The fifth, more subtle pitfall is the broker as bottleneck. Brokers merge results from every historical that holds a relevant segment, and on a fan-out of hundreds of segments the merge step becomes CPU-bound on a single broker process. The fix is horizontal — add more brokers behind the router — but the symptom is easy to misdiagnose as a historicals problem.
Related reading
- ClickHouse MergeTree for data engineering interviews
- ClickHouse as a data warehouse
- Snowflake vs BigQuery for data engineers
- Kafka for data engineering interviews
- Apache Flink for data engineering interviews
If you want to drill questions like this on a daily cadence — segments, ingest specs, query plans, real interview write-ups — NAILDD is launching with 500+ data engineering problems built around exactly these patterns.
FAQ
Is Druid still actively developed in 2026?
Yes. Apache Druid ships roughly quarterly releases. The active commercial sponsor is Imply, and Pinterest, Netflix, and Confluent maintain meaningful contributions. The release notes are a good health barometer.
When should I prefer Pinot over Druid?
Apache Pinot, originally from LinkedIn, occupies almost the same niche. The honest summary is that Pinot has slightly better upsert support and a slightly cleaner deployment story for Kubernetes, while Druid has a more mature SQL layer and a larger ecosystem of connectors. For a greenfield interview answer, either is defensible — what matters is that you can justify the choice based on the workload.
How big a Druid cluster do I need to handle 100k events per second?
A rough sizing rule is one MiddleManager task per Kafka partition and one historical CPU core per 10-20 segments served concurrently. For 100k events/sec on a topic with 32 partitions, plan for at least 32 MiddleManager tasks, 6-10 historical nodes with 32GB RAM each, and 2-3 brokers. Real numbers depend on row width and rollup ratio — measure on a one-week pilot before committing to capacity.
Can Druid replace my data warehouse?
Almost never.
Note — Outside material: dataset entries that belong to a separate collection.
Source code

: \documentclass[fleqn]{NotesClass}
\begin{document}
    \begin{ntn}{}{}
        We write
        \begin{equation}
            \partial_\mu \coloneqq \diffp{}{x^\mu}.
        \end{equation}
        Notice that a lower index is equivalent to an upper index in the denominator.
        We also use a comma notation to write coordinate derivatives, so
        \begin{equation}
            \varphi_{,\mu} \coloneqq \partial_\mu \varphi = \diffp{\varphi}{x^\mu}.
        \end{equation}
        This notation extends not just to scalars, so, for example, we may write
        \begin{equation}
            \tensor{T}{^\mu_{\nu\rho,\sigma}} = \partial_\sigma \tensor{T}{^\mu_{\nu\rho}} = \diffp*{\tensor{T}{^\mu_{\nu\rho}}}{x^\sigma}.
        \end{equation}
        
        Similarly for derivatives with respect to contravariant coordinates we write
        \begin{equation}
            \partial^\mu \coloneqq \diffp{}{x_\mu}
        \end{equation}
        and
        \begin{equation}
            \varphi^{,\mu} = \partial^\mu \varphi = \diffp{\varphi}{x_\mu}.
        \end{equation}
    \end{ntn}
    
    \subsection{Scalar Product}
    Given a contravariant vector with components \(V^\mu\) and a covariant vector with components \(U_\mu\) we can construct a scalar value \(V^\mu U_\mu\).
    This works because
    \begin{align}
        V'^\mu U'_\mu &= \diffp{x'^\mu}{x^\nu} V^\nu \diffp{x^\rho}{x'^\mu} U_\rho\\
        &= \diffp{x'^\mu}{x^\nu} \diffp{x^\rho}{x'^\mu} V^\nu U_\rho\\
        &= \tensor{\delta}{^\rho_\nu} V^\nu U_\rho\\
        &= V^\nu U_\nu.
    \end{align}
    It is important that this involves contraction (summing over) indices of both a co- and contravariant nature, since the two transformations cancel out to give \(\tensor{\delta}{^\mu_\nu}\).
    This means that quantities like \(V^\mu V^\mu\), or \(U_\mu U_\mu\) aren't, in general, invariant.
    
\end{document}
Druid is excellent at slicing event tables by time and dimensions, but it cannot do the multi-table joins, semi-structured analytics, and ad-hoc SQL that a warehouse like Snowflake or BigQuery handles natively. The right pattern is Druid for sub-second dashboards on event streams, warehouse for everything else, and they share underlying data via the same lake.
What does a Druid interview round usually look like?
Two flavours. The first is a design question: "build me a real-time analytics platform for X" — here the interviewer wants to see you pick Druid for the right reasons and reason about ingestion, segment sizing, and broker fan-out. The second is a debugging question: "this query is slow, what would you check" — and the expected answer walks through time filter, segment count, rollup configuration, and the query path. Both reward depth over breadth.
How does Druid handle late-arriving events?
At ingest time, late events that fall into an already-flushed segment are routed into a new segment for the same time window — Druid does not reject them. The Coordinator eventually compacts overlapping segments into one. The catch is that until compaction runs, your historical queries on that time range fan out to more segments than necessary, so monitor late-event rate and tune compaction frequency accordingly.